WHAT IS EXPECTED: Report back every line in the data that includes the string "활용한다".
=== DATASET ===
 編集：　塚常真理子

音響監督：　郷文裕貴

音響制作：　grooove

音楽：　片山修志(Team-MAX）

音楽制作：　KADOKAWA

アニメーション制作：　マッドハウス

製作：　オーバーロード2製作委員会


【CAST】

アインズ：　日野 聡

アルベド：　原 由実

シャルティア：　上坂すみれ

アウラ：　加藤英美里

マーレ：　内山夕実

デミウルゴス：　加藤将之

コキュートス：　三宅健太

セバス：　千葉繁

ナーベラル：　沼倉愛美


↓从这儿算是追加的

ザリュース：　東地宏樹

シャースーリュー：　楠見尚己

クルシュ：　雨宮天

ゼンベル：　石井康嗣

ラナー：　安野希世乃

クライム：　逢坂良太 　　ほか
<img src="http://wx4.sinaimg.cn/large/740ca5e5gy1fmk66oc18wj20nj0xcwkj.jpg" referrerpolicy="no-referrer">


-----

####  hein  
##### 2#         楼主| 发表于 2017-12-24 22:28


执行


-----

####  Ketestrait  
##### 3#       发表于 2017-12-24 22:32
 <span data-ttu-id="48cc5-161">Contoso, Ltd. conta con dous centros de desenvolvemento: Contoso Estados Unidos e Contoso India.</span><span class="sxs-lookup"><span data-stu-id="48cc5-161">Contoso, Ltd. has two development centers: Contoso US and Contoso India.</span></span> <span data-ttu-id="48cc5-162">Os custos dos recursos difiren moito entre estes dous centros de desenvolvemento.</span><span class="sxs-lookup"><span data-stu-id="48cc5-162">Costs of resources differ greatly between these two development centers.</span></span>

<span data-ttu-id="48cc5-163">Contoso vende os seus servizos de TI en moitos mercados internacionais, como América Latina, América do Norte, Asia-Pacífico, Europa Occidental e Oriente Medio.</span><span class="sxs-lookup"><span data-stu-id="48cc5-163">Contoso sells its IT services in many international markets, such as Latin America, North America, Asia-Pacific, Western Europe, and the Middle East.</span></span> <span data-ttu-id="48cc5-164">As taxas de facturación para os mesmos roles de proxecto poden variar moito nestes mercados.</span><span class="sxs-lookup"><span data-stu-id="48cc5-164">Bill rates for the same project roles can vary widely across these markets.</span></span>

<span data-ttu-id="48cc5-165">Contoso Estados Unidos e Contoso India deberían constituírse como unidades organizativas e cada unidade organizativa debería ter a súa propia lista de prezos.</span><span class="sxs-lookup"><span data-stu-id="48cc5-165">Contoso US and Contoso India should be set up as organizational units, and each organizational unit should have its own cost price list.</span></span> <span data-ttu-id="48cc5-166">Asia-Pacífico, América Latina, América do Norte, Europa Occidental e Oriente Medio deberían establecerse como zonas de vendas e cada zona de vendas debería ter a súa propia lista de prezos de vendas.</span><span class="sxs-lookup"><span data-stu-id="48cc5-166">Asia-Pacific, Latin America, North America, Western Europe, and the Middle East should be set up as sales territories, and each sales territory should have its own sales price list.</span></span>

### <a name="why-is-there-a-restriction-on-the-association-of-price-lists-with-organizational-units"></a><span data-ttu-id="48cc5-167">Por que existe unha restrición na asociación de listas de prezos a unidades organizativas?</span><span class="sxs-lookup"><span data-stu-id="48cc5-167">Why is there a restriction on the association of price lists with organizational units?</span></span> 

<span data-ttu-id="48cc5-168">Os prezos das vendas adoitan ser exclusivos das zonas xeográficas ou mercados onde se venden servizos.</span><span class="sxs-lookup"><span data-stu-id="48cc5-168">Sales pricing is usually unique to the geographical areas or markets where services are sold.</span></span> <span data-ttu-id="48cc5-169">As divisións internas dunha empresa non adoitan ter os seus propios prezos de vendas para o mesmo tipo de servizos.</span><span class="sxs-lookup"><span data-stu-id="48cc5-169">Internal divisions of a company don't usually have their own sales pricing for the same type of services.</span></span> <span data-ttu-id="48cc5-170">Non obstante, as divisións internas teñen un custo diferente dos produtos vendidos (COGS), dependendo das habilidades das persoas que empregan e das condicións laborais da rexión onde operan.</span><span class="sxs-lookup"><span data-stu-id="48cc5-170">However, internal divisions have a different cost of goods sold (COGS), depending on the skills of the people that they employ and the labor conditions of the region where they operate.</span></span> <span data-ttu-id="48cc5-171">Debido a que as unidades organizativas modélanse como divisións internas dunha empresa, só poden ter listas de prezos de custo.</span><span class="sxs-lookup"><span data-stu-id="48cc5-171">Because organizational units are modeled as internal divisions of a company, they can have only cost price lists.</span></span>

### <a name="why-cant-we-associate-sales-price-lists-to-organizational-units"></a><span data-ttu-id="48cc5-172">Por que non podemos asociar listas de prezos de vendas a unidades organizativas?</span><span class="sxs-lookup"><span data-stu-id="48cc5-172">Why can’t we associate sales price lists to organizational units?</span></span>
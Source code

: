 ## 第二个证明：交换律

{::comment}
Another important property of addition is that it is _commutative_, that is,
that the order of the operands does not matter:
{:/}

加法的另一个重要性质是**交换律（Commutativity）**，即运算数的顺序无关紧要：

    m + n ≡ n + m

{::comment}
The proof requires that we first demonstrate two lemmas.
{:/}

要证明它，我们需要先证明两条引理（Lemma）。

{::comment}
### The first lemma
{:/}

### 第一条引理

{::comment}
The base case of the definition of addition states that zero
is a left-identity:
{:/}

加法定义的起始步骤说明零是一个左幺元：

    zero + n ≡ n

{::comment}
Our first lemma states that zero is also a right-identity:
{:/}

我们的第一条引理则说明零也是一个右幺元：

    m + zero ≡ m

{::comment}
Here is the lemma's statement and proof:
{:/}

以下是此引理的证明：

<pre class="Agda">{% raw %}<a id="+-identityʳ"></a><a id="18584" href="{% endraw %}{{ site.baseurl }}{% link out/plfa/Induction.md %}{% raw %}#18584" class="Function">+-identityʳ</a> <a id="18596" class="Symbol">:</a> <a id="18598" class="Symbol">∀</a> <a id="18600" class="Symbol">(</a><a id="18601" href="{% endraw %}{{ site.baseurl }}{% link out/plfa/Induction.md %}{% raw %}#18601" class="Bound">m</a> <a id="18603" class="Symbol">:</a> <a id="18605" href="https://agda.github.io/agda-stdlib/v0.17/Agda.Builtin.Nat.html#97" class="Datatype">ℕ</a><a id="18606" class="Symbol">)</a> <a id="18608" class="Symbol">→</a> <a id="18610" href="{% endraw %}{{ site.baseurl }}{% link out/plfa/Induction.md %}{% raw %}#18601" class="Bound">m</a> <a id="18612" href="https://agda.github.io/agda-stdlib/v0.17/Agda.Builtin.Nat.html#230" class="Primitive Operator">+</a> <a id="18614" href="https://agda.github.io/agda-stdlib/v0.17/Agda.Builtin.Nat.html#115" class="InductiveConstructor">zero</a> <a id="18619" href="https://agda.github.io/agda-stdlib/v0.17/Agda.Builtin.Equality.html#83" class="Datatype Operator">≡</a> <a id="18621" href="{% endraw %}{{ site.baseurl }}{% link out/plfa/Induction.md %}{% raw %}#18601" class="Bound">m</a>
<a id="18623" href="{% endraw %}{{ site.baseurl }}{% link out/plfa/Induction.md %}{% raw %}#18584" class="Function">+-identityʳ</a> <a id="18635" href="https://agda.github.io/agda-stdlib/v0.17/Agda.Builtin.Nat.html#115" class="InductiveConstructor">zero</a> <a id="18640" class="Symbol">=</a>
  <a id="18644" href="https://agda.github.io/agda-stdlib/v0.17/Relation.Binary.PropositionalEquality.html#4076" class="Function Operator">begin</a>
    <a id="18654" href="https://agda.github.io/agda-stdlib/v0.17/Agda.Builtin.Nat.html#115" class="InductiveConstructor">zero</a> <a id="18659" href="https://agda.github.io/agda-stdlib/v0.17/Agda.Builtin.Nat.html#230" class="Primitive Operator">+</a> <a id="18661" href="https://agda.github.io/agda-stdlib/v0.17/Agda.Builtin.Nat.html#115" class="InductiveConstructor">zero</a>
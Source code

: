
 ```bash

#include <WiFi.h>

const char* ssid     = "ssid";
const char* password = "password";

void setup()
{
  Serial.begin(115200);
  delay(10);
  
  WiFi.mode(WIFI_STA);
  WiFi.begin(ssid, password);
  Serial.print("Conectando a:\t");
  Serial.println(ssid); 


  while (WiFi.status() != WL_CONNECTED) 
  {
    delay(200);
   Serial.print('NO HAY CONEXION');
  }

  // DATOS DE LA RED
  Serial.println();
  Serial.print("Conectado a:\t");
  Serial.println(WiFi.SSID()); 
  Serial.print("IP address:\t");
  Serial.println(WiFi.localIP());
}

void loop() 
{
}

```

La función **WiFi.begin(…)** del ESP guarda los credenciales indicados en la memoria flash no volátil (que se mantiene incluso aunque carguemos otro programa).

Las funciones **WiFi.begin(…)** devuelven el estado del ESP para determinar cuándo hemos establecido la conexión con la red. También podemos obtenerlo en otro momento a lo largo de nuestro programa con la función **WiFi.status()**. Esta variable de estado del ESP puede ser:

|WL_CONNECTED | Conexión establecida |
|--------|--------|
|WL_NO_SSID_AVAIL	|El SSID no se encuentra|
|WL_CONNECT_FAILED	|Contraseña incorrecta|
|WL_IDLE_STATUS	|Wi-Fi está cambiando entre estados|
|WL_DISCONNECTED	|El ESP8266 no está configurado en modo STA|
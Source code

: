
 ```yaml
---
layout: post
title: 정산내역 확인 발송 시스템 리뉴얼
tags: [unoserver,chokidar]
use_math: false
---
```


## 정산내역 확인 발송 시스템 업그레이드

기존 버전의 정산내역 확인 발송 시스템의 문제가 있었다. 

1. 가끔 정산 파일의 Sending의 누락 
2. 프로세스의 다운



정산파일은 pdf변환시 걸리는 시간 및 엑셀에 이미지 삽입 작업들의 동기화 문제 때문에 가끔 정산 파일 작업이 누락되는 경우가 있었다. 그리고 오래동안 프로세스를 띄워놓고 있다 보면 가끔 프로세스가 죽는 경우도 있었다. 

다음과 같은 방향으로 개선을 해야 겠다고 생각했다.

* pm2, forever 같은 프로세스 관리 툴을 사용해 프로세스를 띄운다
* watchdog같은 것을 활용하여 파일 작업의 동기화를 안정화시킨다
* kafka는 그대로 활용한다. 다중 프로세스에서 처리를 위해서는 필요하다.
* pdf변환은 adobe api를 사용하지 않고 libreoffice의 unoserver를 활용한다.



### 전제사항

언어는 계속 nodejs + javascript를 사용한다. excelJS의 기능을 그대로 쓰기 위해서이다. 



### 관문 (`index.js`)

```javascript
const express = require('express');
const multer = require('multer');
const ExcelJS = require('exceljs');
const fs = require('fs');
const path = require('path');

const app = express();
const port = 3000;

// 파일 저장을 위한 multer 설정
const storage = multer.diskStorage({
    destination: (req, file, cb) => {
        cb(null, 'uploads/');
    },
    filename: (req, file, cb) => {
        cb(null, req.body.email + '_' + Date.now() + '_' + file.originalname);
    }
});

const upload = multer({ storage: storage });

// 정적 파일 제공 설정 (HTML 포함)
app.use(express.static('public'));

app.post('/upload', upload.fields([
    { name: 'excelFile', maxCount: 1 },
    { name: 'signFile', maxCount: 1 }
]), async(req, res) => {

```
===
OUTPUT OF THE TASK:
* kafka는 그대로 활용한다. 다중 프로세스에서 처리를 위해서는 필요하다.
* pdf변환은 adobe api를 사용하지 않고 libreoffice의 unoserver를 활용한다.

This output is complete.